Research Highlights

Organic light-emitting field-effect transistors (OLETs) are innovative devices that combine brilliant light production with fast electronic switching. With the potential for application in flexible low-cost displays and all-organic lasers, OLET development has so far been hampered by a fundamental materials-based challenge: the molecular interactions that boost the mobility of charge carriers — a key transistor parameter — generally stifle light emission. In joint experimental¹ and theoretical² studies, a multidisciplinary research team led by Tienan Jin, Susumu Ikeda, Hiroyuki Tamura and Katsumi Tanigaki from the AIMR at Tohoku University has found a way to preserve electron mobility and generate higher luminescence efficiency in OLETs using short chains of oxygenated aromatic molecules that form unusual bent structures in the crystal state.

Previously, the researchers synthesized a promising organic semiconductor known as BP2T by linking phenyl rings and thiophene — a pentagonal aromatic molecule containing a sulfur atom — into chains called oligomers. But despite BP2T’s impressive bipolar amplification characteristics, it only converted 38% of incoming photons into luminescent emissions — a quantum yield too low for OLET applications.

The team hypothesized that substituting thiophene’s sulfur atom with oxygen, which turns the molecule into a furan ring, might enhance BP2T’s performance. As oxygen atoms are smaller than sulfur, this change should favor the growth of more tightly packed crystal structures — ideal for moving charge quickly. Furthermore, notes Jin, oligomerized furans have a strong track record of brightening luminescent materials.

When the researchers synthesized the new furan-containing compound, BPFT, and incorporated it into an OLET (see image), they saw their strategy pay off — the luminescent quantum yield jumped significantly to 51%. Next, the team used X-ray crystallography to peer into BPFT’s molecular structure. Instead of being packed flatly like most aromatic molecules, the furan oligomers had a distinct structural kink resulting in alternation between flat and bent alignments in the solid state.

Theoretical simulations revealed that BPFT’s bending critically enhanced the OLET’s photoluminescence. According to Tamura, this particular packing arrangement ‘breaks’ the equilibrium inherent to aromatic solids, causing asymmetric electronic dipoles to form during the transition to a photo-excited state. These dipoles then generate luminescent emissions that are forbidden in totally symmetric complexes.

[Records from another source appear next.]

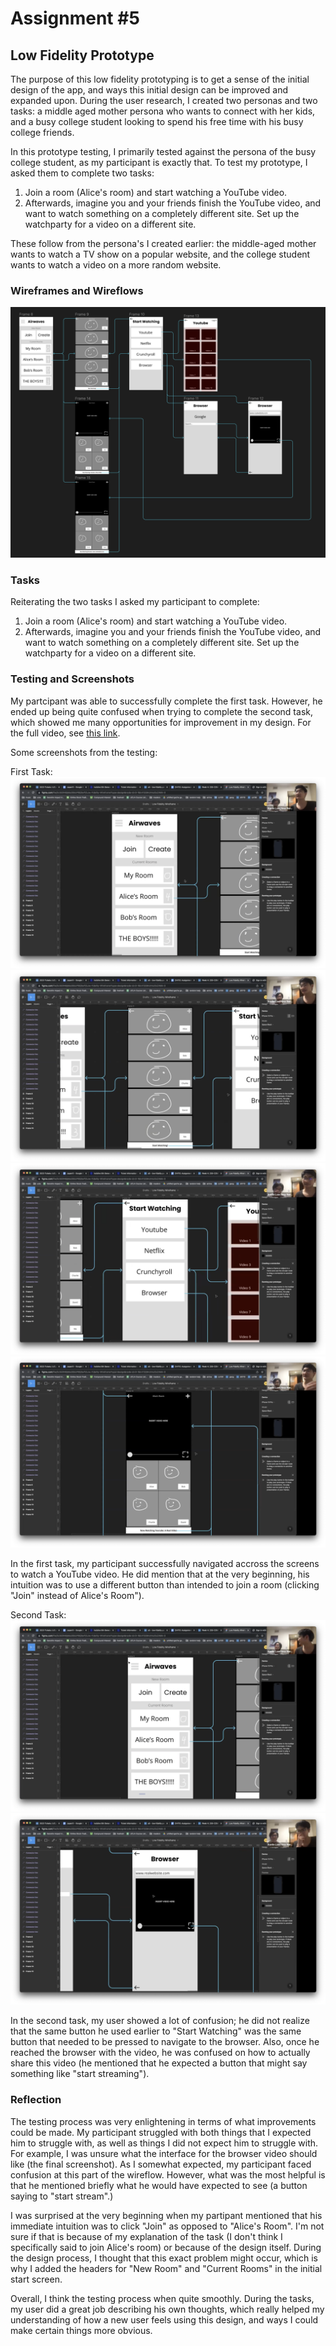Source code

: # Assignment #5

## Low Fidelity Prototype

The purpose of this low fidelity prototyping is to get a sense of the initial design of the app, and ways this initial design can be improved and expanded upon. During the user research, I created two personas and two tasks: a middle aged mother persona who wants to connect with her kids, and a busy college student looking to spend his free time with his busy college friends.

In this prototype testing, I primarily tested against the persona of the busy college student, as my participant is exactly that. To test my prototype, I asked them to complete two tasks:

1. Join a room (Alice's room) and start watching a YouTube video.
2. Afterwards, imagine you and your friends finish the YouTube video, and want to watch something on a completely different site. Set up the watchparty for a video on a different site.

These follow from the persona's I created earlier: the middle-aged mother wants to watch a TV show on a popular website, and the college student wants to watch a video on a more random website.

### Wireframes and Wireflows

[![Figma Wireframe](./img/figma_wireframe.png)](https://www.figma.com/file/Sc5EDN0jb6a26bUP6QSwTl/Low-Fidelity-Wireframe?type=design&node-id=0%3A1&t=F329HJHruI3xZAMn-1)

### Tasks

Reiterating the two tasks I asked my participant to complete:

1. Join a room (Alice's room) and start watching a YouTube video.
2. Afterwards, imagine you and your friends finish the YouTube video, and want to watch something on a completely different site. Set up the watchparty for a video on a different site.

### Testing and Screenshots

My partcipant was able to successfully complete the first task. However, he ended up being quite confused when trying to complete the second task, which showed me many opportunities for improvement in my design. For the full video, see [this link](https://drive.google.com/file/d/1cefo-LlnKzvraQTdUNtP-W9StXErEUvB/view?usp=share_link).

Some screenshots from the testing:

First Task:
![Start Screen](./img/init_screen.png)
![First Task Join Room](./img/first_task_join_room.png)
![First Task Start Watching](./img/first_task_start_watching.png)
![First Task Complete](./img/first_task_complete.png)

In the first task, my participant successfully navigated accross the screens to watch a YouTube video. He did mention that at the very beginning, his intuition was to use a different button than intended to join a room (clicking "Join" instead of 
Alice's Room").

Second Task:
![Second Task Confused](./img/second_task_confused.png)
![Second Task Confused 2](./img/second_task_confused2.png)

In the second task, my user showed a lot of confusion; he did not realize that the same button he used earlier to "Start Watching" was the same button that needed to be pressed to navigate to the browser. Also, once he reached the browser with the video, he was confused on how to actually share this video (he mentioned that he expected a button that might say something like "start streaming").

### Reflection

The testing process was very enlightening in terms of what improvements could be made. My participant struggled with both things that I expected him to struggle with, as well as things I did not expect him to struggle with. For example, I was unsure what the interface for the browser video should like (the final screenshot). As I somewhat expected, my participant faced confusion at this part of the wireflow. However, what was the most helpful is that he mentioned briefly what he would have expected to see (a button saying to "start stream".)

I was surprised at the very beginning when my partipant mentioned that his immediate intuition was to click "Join" as opposed to "Alice's Room". I'm not sure if that is because of my explanation of the task (I don't think I specifically said to join Alice's room) or because of the design itself. During the design process, I thought that this exact problem might occur, which is why I added the headers for "New Room" and "Current Rooms" in the initial start screen.

Overall, I think the testing process when quite smoothly. During the tasks, my user did a great job describing his own thoughts, which really helped my understanding of how a new user feels using this design, and ways I could make certain things more obvious.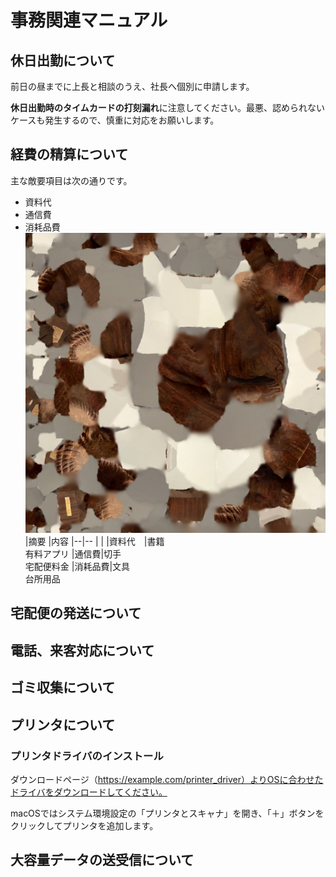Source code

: # 事務関連マニュアル
## 休日出勤について
前日の昼までに上長と相談のうえ、社長へ個別に申請します。

**休日出勤時のタイムカードの打刻漏れ**に注意してください。最悪、認められないケースも発生するので、慎重に対応をお願いします。
## 経費の精算について
主な敵要項目は次の通りです。
- 資料代
- 通信費
- 消耗品費
![切手代](img/textured_0_s2h8VA0r.jpg)
|摘要 |内容
|--|--
|  |
|資料代　|書籍<br>有料アプリ
|通信費|切手<br>宅配便料金
|消耗品費|文具<br>台所用品 
## 宅配便の発送について
## 電話、来客対応について
## ゴミ収集について
## プリンタについて
### プリンタドライバのインストール
ダウンロードページ（https://example.com/printer_driver）よりOSに合わせたドライバをダウンロードしてください。

macOSではシステム環境設定の「プリンタとスキャナ」を開き、「＋」ボタンをクリックしてプリンタを追加します。

## 大容量データの送受信について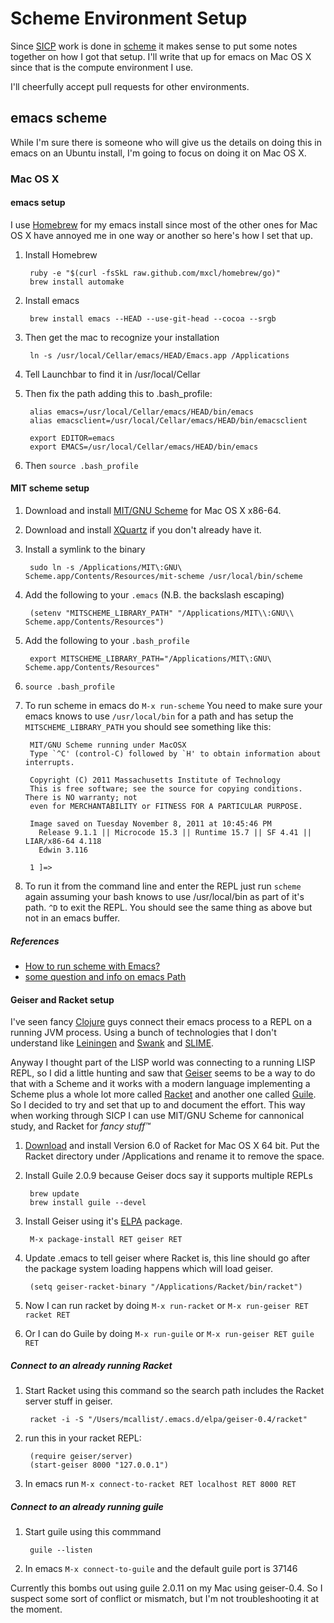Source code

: # Scheme Environment Setup #

Since [SICP](http://mitpress.mit.edu/sicp/) work is done in [scheme](http://en.wikipedia.org/wiki/Scheme_(programming_language)) it makes sense to put some notes together on how I got that setup.  I'll write that up for emacs on Mac OS X since that is the compute environment I use.  

I'll cheerfully accept pull requests for other environments.

## emacs scheme ##

While I'm sure there is someone who will give us the details on doing this in emacs on an Ubuntu install, I'm going to focus on doing it on Mac OS X.

### Mac OS X ###

#### emacs setup ####

I use [Homebrew](http://brew.sh) for my emacs install since most of the other ones for Mac OS X have annoyed me in one way or another so here's how I set that up.

1. Install Homebrew

        ruby -e "$(curl -fsSkL raw.github.com/mxcl/homebrew/go)"
        brew install automake
    
2. Install emacs

        brew install emacs --HEAD --use-git-head --cocoa --srgb

3. Then get the mac to recognize your installation 

        ln -s /usr/local/Cellar/emacs/HEAD/Emacs.app /Applications
    
4. Tell Launchbar to find it in /usr/local/Cellar
5. Then fix the path adding this to .bash_profile:

        alias emacs=/usr/local/Cellar/emacs/HEAD/bin/emacs
        alias emacsclient=/usr/local/Cellar/emacs/HEAD/bin/emacsclient
        
        export EDITOR=emacs
        export EMACS=/usr/local/Cellar/emacs/HEAD/bin/emacs

6. Then `source .bash_profile`

#### MIT scheme setup ####

1. Download and install [MIT/GNU Scheme](http://www.gnu.org/software/mit-scheme/) for Mac OS X x86-64.
2. Download and install [XQuartz](http://xquartz.macosforge.org/landing/) if you don't already have it.
3. Install a symlink to the binary

        sudo ln -s /Applications/MIT\:GNU\ Scheme.app/Contents/Resources/mit-scheme /usr/local/bin/scheme
        
4. Add the following to your `.emacs` (N.B. the backslash escaping)

        (setenv "MITSCHEME_LIBRARY_PATH" "/Applications/MIT\\:GNU\\ Scheme.app/Contents/Resources")
        
5. Add the following to your `.bash_profile`

        export MITSCHEME_LIBRARY_PATH="/Applications/MIT\:GNU\ Scheme.app/Contents/Resources"

6. `source .bash_profile`
7. To run scheme in emacs do `M-x run-scheme` You need to make sure your emacs knows to use `/usr/local/bin` for a path and has setup the `MITSCHEME_LIBRARY_PATH` you should see something like this:

        MIT/GNU Scheme running under MacOSX
        Type `^C' (control-C) followed by `H' to obtain information about interrupts.

        Copyright (C) 2011 Massachusetts Institute of Technology
        This is free software; see the source for copying conditions. There is NO warranty; not
        even for MERCHANTABILITY or FITNESS FOR A PARTICULAR PURPOSE.

        Image saved on Tuesday November 8, 2011 at 10:45:46 PM
          Release 9.1.1 || Microcode 15.3 || Runtime 15.7 || SF 4.41 || LIAR/x86-64 4.118
          Edwin 3.116

        1 ]=> 

8. To run it from the command line and enter the REPL just run `scheme` again assuming your bash knows to use /usr/local/bin as part of it's path.  `^D` to exit the REPL.  You should see the same thing as above but not in an emacs buffer.

##### References #####
* [How to run scheme with Emacs?](http://stackoverflow.com/questions/4259894/how-to-run-scheme-with-emacs)
* [some question and info on emacs Path](http://stackoverflow.com/questions/2266905/emacs-is-ignoring-my-path-when-it-runs-a-compile-command/2566945#2566945)

#### Geiser and Racket setup ####

I've seen fancy [Clojure](http://clojure.org/) guys connect their emacs process to a REPL on a running JVM process.  Using a bunch of technologies that I don't understand like [Leiningen](https://github.com/technomancy/leiningen) and [Swank](https://github.com/technomancy/swank-clojure/) and [SLIME](http://common-lisp.net/project/slime/).  

Anyway I thought part of the LISP world was connecting to a running LISP REPL, so I did a little hunting and saw that [Geiser](http://www.nongnu.org/geiser/) seems to be a way to do that with a Scheme and it works with a modern language implementing a Scheme plus a whole lot more called [Racket](http://www.racket-lang.org) and another one called [Guile](http://www.gnu.org/software/guile/).  So I decided to try and set that up to and document the effort.  This way when working through SICP I can use MIT/GNU Scheme for cannonical study, and Racket for *fancy stuff™*

1. [Download](http://download.racket-lang.org) and install Version 6.0 of Racket for Mac OS X 64 bit.  Put the Racket directory under /Applications and rename it to remove the space.
2. Install Guile 2.0.9 because Geiser docs say it supports multiple REPLs

        brew update
        brew install guile --devel
        

3. Install Geiser using it's [ELPA](http://www.emacswiki.org/emacs/ELPA) package.

        M-x package-install RET geiser RET
        
4. Update .emacs to tell geiser where Racket is, this line should go after the package system loading happens which will load geiser.

        (setq geiser-racket-binary "/Applications/Racket/bin/racket")
        
5. Now I can run racket by doing `M-x run-racket` or `M-x run-geiser RET racket RET`
6. Or I can do Guile by doing `M-x run-guile` or `M-x run-geiser RET guile RET`

##### Connect to an already running Racket #####

1. Start Racket using this command so the search path includes the Racket server stuff in geiser.

        racket -i -S "/Users/mcallist/.emacs.d/elpa/geiser-0.4/racket"
        
2. run this in your racket REPL:

        (require geiser/server)
        (start-geiser 8000 "127.0.0.1")

3. In emacs run `M-x connect-to-racket RET localhost RET 8000 RET`

##### Connect to an already running guile #####

1. Start guile using this commmand

        guile --listen
        
2. In emacs `M-x connect-to-guile` and the default guile port is 37146

Currently this bombs out using guile 2.0.11 on my Mac using geiser-0.4.  So I suspect some sort of conflict or mismatch, but I'm not troubleshooting it at the moment.
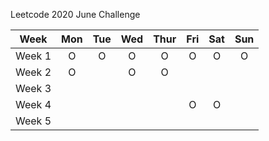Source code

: Leetcode 2020 June Challenge

|Week|Mon|Tue|Wed|Thur|Fri|Sat|Sun|  
|:---:|:---:|:---:|:---:|:---:|:---:|:---:|:---:|
|Week 1| O | O | O | O | O | O | O |
|Week 2| O |  | O | O |  |  |  |
|Week 3|  |  |  |  |  |  |  |
|Week 4|  |  |  |  | O | O |  |
|Week 5|  |  |
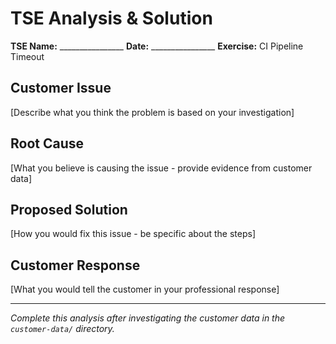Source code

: # TSE Analysis & Solution

**TSE Name:** ________________
**Date:** ________________
**Exercise:** CI Pipeline Timeout

## Customer Issue
[Describe what you think the problem is based on your investigation]

## Root Cause
[What you believe is causing the issue - provide evidence from customer data]

## Proposed Solution
[How you would fix this issue - be specific about the steps]

## Customer Response
[What you would tell the customer in your professional response]

---
*Complete this analysis after investigating the customer data in the `customer-data/` directory.*
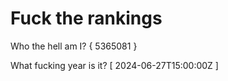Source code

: # Fuck the rankings

Who the hell am I?
{ 5365081 }

What fucking year is it?
[ 2024-06-27T15:00:00Z ]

The researchers note that high-performance OLETs are rarely discovered because diverse expertise is required to synthesize, fabricate and model organic semiconductor devices. Collaboration between different research groups proved crucial to identifying and tailoring the BPFT structure, they add. “These results could not have been accomplished without long-term discussion and complete fusion within our team,” say Jin and Tamura.